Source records
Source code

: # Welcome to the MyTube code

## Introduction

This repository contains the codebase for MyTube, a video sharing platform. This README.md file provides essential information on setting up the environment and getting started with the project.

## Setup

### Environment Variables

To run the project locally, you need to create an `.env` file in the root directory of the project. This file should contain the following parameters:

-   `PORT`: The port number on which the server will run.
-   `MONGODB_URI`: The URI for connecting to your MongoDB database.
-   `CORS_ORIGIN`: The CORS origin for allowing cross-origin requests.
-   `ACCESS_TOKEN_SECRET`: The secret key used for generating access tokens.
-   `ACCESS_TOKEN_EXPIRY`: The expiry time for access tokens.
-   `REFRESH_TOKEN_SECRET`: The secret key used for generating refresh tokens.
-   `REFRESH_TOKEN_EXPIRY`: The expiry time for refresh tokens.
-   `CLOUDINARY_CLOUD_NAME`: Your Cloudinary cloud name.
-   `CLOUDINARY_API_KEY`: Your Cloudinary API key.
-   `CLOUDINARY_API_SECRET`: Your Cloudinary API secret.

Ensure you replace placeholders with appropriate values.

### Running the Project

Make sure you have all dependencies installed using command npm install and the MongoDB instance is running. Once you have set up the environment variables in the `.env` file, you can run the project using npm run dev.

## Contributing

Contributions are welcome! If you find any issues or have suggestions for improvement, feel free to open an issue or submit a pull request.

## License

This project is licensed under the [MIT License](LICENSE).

[Exercise]:
Copy all the entries exactly.

[Completed exercise]:
Source code

: # Welcome to the MyTube code

## Introduction

This repository contains the codebase for MyTube, a video sharing platform. This README.md file provides essential information on setting up the environment and getting started with the project.

## Setup

### Environment Variables

To run the project locally, you need to create an `.env` file in the root directory of the project. This file should contain the following parameters:

-   `PORT`: The port number on which the server will run.
-   `MONGODB_URI`: The URI for connecting to your MongoDB database.
-   `CORS_ORIGIN`: The CORS origin for allowing cross-origin requests.
-   `ACCESS_TOKEN_SECRET`: The secret key used for generating access tokens.
-   `ACCESS_TOKEN_EXPIRY`: The expiry time for access tokens.
-   `REFRESH_TOKEN_SECRET`: The secret key used for generating refresh tokens.
-   `REFRESH_TOKEN_EXPIRY`: The expiry time for refresh tokens.
-   `CLOUDINARY_CLOUD_NAME`: Your Cloudinary cloud name.
-   `CLOUDINARY_API_KEY`: Your Cloudinary API key.
-   `CLOUDINARY_API_SECRET`: Your Cloudinary API secret.

Ensure you replace placeholders with appropriate values.

### Running the Project

Make sure you have all dependencies installed using command npm install and the MongoDB instance is running. Once you have set up the environment variables in the `.env` file, you can run the project using npm run dev.

## Contributing

Contributions are welcome! If you find any issues or have suggestions for improvement, feel free to open an issue or submit a pull request.

## License

This project is licensed under the [MIT License](LICENSE).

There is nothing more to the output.